Friday, 25 July 2025

Hudson And Connecticut

Rip Van Winkle lives in a village near the Hudson. When Poul Anderson's Martin Saunders, in "Flight to Forever," travels into the far future and returns, his departure and return point is a house on a hill near the village of Hudson, New York. A river is visible from the hill.

Robert Heinlein's novel of suspended animation and time travel opens:

"One winter shortly before the Six Weeks War, my tomcat, Petronius the Arbiter, and I lived in an old farmhouse in Connecticut."
-Robert Heinlein, The Door Into Summer (London, 1974), One, p. 7.
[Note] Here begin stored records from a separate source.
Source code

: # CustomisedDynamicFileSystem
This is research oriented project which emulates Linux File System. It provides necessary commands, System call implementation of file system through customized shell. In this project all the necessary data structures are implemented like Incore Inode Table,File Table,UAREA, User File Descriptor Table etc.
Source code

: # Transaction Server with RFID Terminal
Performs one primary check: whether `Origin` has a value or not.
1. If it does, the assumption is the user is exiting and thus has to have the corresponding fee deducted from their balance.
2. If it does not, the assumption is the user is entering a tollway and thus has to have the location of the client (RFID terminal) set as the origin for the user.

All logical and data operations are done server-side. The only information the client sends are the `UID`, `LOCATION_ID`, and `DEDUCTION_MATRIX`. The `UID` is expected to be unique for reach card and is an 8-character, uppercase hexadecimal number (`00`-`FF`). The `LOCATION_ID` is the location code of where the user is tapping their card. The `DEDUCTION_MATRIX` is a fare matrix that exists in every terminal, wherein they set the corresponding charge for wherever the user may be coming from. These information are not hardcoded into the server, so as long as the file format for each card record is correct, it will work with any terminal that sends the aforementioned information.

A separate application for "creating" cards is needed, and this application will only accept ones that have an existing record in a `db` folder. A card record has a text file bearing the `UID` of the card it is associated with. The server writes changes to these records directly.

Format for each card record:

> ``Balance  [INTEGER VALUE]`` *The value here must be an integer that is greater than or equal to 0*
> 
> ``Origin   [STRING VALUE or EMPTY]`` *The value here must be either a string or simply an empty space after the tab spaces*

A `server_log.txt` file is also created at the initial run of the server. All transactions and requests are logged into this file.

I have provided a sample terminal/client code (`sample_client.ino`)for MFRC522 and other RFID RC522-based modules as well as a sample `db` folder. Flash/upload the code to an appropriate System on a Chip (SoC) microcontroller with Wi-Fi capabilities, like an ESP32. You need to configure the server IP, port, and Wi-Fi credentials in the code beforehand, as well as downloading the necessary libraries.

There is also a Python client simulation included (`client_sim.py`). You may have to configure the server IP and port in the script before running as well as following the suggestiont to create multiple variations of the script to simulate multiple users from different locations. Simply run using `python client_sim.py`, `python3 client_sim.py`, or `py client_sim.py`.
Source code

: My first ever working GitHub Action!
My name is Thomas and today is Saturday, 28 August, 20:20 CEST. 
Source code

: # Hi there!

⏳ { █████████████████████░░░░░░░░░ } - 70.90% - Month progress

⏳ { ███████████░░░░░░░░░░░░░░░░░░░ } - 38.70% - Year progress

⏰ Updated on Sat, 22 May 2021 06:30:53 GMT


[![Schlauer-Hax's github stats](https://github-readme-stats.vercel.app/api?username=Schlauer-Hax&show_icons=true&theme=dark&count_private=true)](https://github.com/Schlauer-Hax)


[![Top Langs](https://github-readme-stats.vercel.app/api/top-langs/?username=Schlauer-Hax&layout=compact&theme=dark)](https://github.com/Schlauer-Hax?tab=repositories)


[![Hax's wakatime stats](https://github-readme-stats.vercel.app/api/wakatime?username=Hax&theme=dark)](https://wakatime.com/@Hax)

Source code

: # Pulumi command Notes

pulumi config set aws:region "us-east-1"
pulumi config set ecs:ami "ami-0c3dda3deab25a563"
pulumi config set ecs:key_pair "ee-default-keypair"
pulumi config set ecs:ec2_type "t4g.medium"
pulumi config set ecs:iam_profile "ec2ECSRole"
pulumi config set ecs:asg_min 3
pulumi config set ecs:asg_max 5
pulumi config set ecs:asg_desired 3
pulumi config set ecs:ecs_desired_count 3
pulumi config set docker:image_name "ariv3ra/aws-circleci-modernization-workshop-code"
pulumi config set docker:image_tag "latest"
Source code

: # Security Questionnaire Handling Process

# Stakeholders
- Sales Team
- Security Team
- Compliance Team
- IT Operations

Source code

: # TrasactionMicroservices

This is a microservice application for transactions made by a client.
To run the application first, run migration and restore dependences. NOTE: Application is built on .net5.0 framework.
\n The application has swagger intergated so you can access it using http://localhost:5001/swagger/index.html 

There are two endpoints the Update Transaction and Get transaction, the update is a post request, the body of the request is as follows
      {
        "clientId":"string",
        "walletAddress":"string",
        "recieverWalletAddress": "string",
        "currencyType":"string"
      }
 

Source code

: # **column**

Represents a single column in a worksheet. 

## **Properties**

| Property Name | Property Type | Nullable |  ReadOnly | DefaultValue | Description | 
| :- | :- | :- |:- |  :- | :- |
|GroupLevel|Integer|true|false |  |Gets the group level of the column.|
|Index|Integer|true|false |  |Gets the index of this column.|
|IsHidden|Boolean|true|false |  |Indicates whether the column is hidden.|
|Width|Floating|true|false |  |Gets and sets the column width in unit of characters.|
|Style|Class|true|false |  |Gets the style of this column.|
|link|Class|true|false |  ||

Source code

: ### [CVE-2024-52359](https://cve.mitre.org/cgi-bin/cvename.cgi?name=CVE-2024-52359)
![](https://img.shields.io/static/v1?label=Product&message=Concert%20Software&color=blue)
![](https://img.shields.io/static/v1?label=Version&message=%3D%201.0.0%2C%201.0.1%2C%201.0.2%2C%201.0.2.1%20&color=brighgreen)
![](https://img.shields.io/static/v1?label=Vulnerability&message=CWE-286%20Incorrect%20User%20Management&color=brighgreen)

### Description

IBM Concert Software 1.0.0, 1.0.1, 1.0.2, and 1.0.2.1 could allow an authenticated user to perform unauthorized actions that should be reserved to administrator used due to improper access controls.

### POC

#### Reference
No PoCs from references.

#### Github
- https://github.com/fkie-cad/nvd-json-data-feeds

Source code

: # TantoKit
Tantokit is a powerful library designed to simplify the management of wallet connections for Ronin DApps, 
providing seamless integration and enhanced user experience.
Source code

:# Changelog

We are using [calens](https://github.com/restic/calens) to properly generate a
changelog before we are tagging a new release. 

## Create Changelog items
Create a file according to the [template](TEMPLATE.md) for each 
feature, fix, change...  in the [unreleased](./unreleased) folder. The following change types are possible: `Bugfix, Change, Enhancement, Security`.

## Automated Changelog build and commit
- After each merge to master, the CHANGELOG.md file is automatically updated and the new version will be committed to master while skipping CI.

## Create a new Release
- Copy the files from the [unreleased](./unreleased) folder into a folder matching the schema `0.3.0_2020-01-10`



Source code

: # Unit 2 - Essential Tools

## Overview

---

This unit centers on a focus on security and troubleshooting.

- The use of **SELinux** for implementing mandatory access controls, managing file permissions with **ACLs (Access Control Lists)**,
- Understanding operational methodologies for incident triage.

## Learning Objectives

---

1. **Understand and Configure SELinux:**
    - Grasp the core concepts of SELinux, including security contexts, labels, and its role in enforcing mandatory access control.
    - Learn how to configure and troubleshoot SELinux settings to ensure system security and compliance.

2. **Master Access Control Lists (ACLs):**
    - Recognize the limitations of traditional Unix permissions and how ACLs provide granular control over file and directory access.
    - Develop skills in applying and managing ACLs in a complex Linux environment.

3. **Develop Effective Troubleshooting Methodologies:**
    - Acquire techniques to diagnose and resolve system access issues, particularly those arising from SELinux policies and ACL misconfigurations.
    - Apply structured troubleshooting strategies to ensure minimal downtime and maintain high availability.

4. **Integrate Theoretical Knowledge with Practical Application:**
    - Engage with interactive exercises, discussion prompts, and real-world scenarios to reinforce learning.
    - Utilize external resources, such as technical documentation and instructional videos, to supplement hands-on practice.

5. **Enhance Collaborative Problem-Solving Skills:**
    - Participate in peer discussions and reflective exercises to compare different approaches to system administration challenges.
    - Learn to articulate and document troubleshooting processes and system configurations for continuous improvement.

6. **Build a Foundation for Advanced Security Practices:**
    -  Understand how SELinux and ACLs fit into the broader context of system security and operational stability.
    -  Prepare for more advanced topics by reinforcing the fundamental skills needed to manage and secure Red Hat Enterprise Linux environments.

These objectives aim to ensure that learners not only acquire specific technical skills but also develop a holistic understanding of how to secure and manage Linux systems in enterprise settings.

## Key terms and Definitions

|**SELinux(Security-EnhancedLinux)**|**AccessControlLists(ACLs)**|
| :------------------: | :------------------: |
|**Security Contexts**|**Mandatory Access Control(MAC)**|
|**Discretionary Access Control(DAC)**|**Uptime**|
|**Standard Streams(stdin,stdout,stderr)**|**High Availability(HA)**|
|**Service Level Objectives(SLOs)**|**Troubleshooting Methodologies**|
I need not explain the significance either of Rip Van Winkle or of Connecticut. But it is worth noting that:

Van Winkle sleeps;
Saunders time travels;
Heinlein's Dan Davis both sleeps and time travels;
Mark Twain's Connecticut Yankee both time travels and sleeps.

Twain wrote pre-Wells. Wells coined "Time Machine," "Time Traveller" and "time travelling." Twain used the term, "transposition of epochs." The Yankee returns by suspended animation.

I wanted to post about Rip Van Winkle but these few paragraphs will suffice as a post for now.

Anderson acknowledges Washington Irving and Heinlein acknowledges Twain. Heinlein also references HG Wells' The Sleeper Wakes.